Cafe Brenda's Nut and Veggie Burger
CDKitchen https://www.cdkitchen.com
Serves/Makes: 10 | Ready In: 1-2 hrs
3/4 cup regular brown rice
2 cups water
1 1/2 cup navy beans, cooked drained
3/4 cup peanuts, roasted, chopped
3/4 cup salted roasted sunflower seeds, shelled, chopped
3/4 cup walnuts or pecans, chopped
2 stalks celery, finely chopped
1 large carrot, shredded
1 medium onion, finely chopped
6 cloves garlic, finely chopped
1 tablespoon cooking oil
3 egg whites, beaten
2 tablespoons soy sauce
2 tablespoons tomato paste
1/2 teaspoon dried oregano, crushed
1/2 teaspoon ground sage
1/2 teaspoon dried basil, crushed
1/4 teaspoon black pepper
2 tablespoons cooking oil
10 whole grain hamburger buns
In a medium saucepan, cook rice in boiling water, covered, 45 minutes or till soft and sticky. Measure 2 cups rice.
Meanwhile, in a food processor bowl, process navy beans till mashed. (Or place beans in a large bowl and mash with a potato masher.) Combine beans, peanuts, sunflower seeds and walnuts or pecans. Set aside.
In a large skillet, cook celery, carrot, onion and garlic in 1 tablespoon cooking oil till the vegetables are tender. Add to the nut mixture. Add beaten egg whites, soy sauce, tomato paste, oregano, sage, basil, pepper and cooked rice. Mix well.

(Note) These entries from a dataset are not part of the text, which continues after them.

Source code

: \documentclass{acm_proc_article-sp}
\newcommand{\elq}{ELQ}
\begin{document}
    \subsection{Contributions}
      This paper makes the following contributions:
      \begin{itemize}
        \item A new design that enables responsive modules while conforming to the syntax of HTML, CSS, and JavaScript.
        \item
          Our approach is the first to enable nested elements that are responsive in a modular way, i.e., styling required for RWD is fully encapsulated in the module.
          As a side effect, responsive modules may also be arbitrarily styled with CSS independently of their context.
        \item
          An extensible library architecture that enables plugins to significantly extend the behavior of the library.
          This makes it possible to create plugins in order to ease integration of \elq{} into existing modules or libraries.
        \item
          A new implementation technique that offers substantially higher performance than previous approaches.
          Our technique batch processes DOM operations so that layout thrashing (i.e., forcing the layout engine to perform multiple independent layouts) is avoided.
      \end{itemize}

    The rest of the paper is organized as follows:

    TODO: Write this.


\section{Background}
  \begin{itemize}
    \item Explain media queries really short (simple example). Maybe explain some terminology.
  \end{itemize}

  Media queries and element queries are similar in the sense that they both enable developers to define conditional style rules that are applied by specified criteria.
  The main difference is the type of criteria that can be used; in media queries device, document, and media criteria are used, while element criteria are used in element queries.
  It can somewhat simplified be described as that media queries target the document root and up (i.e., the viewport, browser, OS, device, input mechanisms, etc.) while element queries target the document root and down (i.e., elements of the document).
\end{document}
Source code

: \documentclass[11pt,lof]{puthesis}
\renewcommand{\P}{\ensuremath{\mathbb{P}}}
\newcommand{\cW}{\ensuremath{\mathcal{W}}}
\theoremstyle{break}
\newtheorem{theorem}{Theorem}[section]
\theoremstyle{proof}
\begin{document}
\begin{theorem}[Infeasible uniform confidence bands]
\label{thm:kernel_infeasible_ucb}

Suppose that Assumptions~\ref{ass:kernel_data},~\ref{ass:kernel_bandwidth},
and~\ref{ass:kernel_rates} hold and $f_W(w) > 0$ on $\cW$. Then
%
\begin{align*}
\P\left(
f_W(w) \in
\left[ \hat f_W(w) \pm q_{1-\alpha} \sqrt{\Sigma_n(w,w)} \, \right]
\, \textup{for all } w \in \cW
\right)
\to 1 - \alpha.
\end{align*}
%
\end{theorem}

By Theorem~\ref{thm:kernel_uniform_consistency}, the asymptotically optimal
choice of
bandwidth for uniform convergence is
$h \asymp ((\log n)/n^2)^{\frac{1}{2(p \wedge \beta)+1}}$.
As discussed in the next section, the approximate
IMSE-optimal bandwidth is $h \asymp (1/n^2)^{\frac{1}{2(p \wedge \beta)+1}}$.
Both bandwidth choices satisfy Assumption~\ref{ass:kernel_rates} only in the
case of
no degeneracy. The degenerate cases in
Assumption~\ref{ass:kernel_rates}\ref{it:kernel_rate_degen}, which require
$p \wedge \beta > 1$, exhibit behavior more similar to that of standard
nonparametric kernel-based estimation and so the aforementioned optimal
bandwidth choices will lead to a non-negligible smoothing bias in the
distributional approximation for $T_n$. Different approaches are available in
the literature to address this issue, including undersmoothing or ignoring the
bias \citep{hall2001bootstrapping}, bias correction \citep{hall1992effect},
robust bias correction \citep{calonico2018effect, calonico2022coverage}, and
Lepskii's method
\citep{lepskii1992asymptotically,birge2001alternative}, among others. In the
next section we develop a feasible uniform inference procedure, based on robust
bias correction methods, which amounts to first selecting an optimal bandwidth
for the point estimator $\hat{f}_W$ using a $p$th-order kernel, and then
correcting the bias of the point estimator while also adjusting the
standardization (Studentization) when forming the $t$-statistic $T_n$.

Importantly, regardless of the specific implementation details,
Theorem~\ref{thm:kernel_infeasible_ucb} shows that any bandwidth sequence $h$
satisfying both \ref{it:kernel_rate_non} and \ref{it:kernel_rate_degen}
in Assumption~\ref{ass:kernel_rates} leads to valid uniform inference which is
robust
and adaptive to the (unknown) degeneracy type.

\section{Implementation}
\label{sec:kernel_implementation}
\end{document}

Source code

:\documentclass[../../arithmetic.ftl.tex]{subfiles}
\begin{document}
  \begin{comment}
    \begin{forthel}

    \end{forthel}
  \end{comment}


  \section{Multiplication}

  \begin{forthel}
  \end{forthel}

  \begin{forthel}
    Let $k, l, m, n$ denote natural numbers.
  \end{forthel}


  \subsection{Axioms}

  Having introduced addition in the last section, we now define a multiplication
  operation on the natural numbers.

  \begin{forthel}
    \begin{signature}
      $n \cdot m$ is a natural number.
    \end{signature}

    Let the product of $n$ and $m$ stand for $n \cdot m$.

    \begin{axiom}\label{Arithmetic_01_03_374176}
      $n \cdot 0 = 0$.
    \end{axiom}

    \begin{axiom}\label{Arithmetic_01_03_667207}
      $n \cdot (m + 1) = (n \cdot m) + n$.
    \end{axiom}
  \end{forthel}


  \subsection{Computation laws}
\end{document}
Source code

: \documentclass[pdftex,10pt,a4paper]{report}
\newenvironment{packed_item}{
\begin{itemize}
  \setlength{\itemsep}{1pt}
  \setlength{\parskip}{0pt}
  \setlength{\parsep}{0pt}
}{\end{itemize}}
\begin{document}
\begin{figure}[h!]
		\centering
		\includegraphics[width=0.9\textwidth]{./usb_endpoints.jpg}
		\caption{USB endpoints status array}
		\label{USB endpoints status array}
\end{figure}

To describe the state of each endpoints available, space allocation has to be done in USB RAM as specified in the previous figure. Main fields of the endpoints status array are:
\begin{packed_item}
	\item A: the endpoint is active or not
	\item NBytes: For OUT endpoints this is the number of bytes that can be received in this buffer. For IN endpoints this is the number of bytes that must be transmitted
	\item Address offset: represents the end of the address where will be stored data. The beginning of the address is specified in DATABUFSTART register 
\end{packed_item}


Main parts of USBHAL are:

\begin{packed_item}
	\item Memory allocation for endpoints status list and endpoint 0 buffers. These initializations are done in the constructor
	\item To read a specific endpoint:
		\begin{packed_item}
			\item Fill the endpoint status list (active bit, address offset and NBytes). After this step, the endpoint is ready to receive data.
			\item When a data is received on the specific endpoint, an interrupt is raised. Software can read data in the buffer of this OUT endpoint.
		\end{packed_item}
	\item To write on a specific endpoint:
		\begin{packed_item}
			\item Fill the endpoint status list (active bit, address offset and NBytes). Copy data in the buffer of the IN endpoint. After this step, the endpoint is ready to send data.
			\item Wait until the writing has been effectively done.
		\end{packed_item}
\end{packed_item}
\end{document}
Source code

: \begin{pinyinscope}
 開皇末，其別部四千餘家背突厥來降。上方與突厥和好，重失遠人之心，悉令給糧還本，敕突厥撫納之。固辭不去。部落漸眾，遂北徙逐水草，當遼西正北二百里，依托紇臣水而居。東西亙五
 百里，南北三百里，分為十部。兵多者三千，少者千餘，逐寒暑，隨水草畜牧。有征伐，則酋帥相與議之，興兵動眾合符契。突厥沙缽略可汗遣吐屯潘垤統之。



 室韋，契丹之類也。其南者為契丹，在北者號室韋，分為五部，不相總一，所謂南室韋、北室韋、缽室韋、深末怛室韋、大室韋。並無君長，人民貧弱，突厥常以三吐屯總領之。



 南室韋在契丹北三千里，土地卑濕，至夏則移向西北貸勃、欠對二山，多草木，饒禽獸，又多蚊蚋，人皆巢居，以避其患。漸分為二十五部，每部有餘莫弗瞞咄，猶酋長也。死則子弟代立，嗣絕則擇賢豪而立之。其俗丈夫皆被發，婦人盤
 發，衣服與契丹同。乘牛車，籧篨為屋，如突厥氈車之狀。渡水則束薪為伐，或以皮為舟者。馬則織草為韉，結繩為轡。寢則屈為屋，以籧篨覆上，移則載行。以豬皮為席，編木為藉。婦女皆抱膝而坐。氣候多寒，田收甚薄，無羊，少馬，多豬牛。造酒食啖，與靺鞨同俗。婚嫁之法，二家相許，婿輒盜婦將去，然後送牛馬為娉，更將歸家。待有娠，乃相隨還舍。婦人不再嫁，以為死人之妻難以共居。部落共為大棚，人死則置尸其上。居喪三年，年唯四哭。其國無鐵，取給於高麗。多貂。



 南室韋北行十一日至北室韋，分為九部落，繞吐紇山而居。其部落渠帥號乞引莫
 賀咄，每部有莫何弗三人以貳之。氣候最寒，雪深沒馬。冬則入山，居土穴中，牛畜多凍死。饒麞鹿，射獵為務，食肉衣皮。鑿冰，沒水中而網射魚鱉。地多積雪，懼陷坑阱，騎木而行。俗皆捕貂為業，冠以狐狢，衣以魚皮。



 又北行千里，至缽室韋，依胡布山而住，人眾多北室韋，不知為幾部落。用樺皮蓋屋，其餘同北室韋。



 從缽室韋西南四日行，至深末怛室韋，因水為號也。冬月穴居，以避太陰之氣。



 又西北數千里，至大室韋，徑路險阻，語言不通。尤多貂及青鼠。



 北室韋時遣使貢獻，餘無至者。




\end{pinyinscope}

Form into 3/4-inch-thick patties. In a large skillet, heat 1 to 2 tablespoons cooking oil over medium heat. Cook 4 to 5 patties at a time on both sides till browned and heated through, about 3 minutes per side. Repeat with remaining oil and patties. Serve in buns as you like, with desired toppers.
Cook's Note: You can substitute a 15-ounce can of navy beans, drained, for the cooked navy beans.
Recipe Location: https://www.cdkitchen.com/recipes/recs/278/Cafe-Brendas-Nut-and-Veggie-B75077.shtml
Recipe ID: 45861
per serving: 565 calories, 24g fat, 67g carbohydrates, 24g protein.